§ **Exercise aim**:
Your task is to filter the data below down to the lines holding "name".

Stored data entries
--------------------

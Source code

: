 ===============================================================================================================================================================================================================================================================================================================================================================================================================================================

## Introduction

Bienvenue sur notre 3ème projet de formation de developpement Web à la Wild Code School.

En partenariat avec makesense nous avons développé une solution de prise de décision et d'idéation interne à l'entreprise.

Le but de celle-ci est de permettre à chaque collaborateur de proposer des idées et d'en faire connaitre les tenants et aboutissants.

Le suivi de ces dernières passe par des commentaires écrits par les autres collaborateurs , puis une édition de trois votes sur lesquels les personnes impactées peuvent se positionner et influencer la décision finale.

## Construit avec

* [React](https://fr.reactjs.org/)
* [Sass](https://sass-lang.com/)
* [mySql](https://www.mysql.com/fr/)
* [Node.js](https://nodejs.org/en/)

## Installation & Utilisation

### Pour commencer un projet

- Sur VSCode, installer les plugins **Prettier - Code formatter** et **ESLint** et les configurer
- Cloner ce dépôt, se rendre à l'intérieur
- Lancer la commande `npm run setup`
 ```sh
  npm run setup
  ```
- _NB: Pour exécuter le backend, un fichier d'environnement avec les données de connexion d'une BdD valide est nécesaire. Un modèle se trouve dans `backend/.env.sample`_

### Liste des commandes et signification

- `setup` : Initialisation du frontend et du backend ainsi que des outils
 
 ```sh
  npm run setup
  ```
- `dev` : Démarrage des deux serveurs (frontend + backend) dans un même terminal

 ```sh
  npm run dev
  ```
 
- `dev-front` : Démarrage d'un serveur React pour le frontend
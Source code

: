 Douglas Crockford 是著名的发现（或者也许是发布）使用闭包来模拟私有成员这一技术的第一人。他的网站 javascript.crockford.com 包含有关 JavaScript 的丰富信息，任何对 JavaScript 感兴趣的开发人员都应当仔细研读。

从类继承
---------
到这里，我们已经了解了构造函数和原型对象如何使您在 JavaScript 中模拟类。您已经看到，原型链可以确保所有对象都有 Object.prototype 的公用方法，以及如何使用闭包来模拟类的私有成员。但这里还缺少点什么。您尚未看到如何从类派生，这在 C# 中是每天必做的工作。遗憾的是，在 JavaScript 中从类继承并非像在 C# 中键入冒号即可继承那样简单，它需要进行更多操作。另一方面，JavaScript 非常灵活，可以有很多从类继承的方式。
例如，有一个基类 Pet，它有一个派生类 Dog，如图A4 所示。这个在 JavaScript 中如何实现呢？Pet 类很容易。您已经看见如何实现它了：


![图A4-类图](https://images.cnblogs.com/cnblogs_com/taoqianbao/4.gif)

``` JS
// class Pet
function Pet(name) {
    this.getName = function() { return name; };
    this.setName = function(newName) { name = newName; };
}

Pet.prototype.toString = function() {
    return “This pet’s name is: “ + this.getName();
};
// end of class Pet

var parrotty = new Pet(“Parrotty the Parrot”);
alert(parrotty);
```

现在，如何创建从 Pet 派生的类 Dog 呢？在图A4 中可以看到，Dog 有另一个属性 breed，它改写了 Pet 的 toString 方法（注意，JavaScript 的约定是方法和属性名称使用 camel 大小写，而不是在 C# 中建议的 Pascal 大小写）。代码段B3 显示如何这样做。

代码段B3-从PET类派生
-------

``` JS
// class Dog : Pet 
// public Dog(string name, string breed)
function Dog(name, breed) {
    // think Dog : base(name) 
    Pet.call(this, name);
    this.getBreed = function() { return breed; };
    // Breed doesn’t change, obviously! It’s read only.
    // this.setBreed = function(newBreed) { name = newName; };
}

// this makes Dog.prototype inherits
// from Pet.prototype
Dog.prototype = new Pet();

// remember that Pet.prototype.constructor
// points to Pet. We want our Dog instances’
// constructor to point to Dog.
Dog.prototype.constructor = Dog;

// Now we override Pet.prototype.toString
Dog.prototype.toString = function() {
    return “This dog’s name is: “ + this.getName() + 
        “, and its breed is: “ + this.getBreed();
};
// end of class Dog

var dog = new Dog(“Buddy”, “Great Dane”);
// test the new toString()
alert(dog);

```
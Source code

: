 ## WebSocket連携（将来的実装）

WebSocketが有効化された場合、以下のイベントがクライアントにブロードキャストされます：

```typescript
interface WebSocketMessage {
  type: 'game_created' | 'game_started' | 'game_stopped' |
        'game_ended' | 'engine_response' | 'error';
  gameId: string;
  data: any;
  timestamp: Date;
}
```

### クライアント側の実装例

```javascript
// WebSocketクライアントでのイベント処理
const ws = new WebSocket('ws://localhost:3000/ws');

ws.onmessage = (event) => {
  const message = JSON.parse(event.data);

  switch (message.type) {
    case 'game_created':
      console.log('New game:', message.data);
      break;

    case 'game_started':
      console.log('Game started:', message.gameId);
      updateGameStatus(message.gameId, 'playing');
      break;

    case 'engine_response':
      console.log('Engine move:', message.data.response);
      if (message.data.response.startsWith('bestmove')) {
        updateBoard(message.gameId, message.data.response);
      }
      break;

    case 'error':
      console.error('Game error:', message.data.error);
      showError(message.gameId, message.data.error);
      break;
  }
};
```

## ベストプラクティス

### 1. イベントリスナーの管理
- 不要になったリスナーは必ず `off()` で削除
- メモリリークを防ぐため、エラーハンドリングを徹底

--------------------

§ **Reply**:
function Pet(name) {
    this.getName = function() { return name; };
    this.setName = function(newName) { name = newName; };
    return “This pet’s name is: “ + this.getName();
// public Dog(string name, string breed)
function Dog(name, breed) {
    // think Dog : base(name) 
    Pet.call(this, name);
    // this.setBreed = function(newBreed) { name = newName; };
    return “This dog’s name is: “ + this.getName() + 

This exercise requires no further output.